Aslında bakarsanız yola çıkarken bu çalışmanın Türkiye’de bir ilk olacağını bilmiyordum. “Mutlaka daha önceden yapılmıştır” diye düşünmüştüm. Çalışmamız devam ettiği süreçte araştırmalarım ve gelen mektuplardan bir ilk olduğunu öğrendim. Tabi ki bu benim için mutluluk verici. Devamı olarak birkaç masallık daha küçük yaş gruplarına hitap edebilecek bol resimli okurken eğlenecekleri çalışmalar düşünüyorum.
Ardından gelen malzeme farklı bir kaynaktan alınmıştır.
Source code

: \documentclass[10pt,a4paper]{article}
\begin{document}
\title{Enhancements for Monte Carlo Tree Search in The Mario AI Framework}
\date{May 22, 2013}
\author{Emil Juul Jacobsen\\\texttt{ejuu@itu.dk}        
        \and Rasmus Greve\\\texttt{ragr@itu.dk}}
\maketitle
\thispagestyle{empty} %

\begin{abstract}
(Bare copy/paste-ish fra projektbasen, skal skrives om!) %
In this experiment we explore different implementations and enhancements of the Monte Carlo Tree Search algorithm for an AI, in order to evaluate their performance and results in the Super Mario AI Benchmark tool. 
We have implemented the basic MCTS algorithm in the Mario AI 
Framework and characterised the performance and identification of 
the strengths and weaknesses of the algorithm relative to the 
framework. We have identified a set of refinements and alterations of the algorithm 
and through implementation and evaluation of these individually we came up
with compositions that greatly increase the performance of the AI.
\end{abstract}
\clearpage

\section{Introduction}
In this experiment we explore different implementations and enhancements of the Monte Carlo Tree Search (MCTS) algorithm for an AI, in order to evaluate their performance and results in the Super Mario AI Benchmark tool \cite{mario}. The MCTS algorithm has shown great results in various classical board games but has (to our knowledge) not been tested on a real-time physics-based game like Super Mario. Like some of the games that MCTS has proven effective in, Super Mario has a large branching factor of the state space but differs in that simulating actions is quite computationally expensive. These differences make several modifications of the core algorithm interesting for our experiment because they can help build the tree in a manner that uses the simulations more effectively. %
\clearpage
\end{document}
Bazı masal karakterlerini yeni serüvenlere çıkarmayı düşünüyorum.
Arjîn gibi annesi cezaevinde olduğu için ondan ayrı büyümek zorunda kalan çocuklar var. Annelerinin anlatamadığı masalları Damlayan Masallar anlatabilecek mi?
“Damlayan Masallar”, Arjîn gibi anneleri hapishanede olan çocuklara annelerinin anlatamadığı masalları anlatmakta tabi ki yetersiz kalacaktır. Çünkü isterse dünyanın en iyi kaleminden çıksın, en iyi masal anlatıcısı tarafından anlatılsın yine de yetersiz olur. Çünkü her çocuğun anne-babası isterse en sıradan bir olayı anlatsın o çocuk için en iyi hikaye ve anlatıcı olur.
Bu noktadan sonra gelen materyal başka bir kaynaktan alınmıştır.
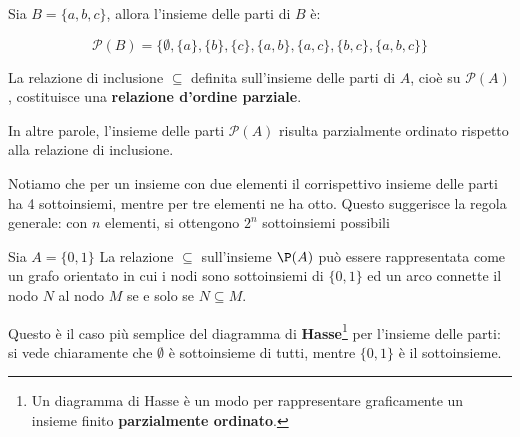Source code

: \begin{esempio}
Sia $B = \{a, b, c\}$, allora l'insieme delle parti di $B$ è:

\[
\mathcal{P}(B) = \{ \emptyset, \{a\}, \{b\}, \{c\}, \{a, b\}, \{a, c\}, \{b, c\}, \{a, b, c\} \}
\]



\noindent La relazione di inclusione $\subseteq$ definita sull’insieme delle parti di $A$, cioè su $\mathcal{P}(A)$, costituisce una \textbf{relazione d'ordine parziale}. 

In altre parole, l'insieme delle parti $\mathcal{P}(A)$ risulta parzialmente ordinato rispetto alla relazione di inclusione.
\end{esempio} 

Notiamo che per un insieme con due elementi il corrispettivo insieme delle parti ha 4 sottoinsiemi, mentre per tre elementi ne ha otto. Questo suggerisce la regola generale: con $n$ elementi, si ottengono \(2^n\) sottoinsiemi possibili

\begin{esempio}
  Sia $A = \{0,1\}$ La relazione $\subseteq$ sull'insieme $\P(A)$ può essere rappresentata come un grafo orientato in cui i nodi sono sottoinsiemi di $\{0,1\}$ ed un arco connette il nodo $N$ al nodo $M$ se e solo se $N \subseteq M$.

\begin{center}
\end{center}

Questo è il caso più semplice del diagramma di \textbf{Hasse}\footnote{Un diagramma di Hasse è un modo per rappresentare graficamente un insieme finito \textbf{parzialmente ordinato}.} per l'insieme delle parti: si vede chiaramente  che \(\emptyset\) è sottoinsieme di tutti, mentre \(\{0,1\}\) è  il  sottoinsieme.
\end{esempio}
“Damlayan Masallar’ın” içerdiği konular bir bireyin yaşamının parçası olması gereken evrensel değerlerdir. Nedir bunlar? Ekoloji, cins bilinci, bilime dayanan eğitim, dayanışma. Ekoloji günümüz dünyasının temel sorunlarından biri. Bu bakış açısıyla kaleme alınan masallarımız azaldı. Çocukken bu konularda edinilen duyarlılık insanın yaşamına yön veriyor, belirleyici rol oynuyor. Her anne çocuklarının bu gibi konularda duyarlı, sorgulayan, sevgi dolu, sorun çözen mutlu çocuklar olmasını ister. Damlayan Masallar’ın işlediği konular, farklı farklı kişiler tarafından hazırlanmış kolektif bir çalışma olması niteliğiyle de annelerin düşüncelerini yansıtabileceğini düşünüyorum. O yüzden her anne çocuğuna anlatabilecek bir masal bulabilecektir “Damlayan Masallar” içinden.
Kızınız Arjîn de bir süre cezaevinde sizinle kaldı. Nasıl bir süreç geçirdiğinizi anlatır mısınız?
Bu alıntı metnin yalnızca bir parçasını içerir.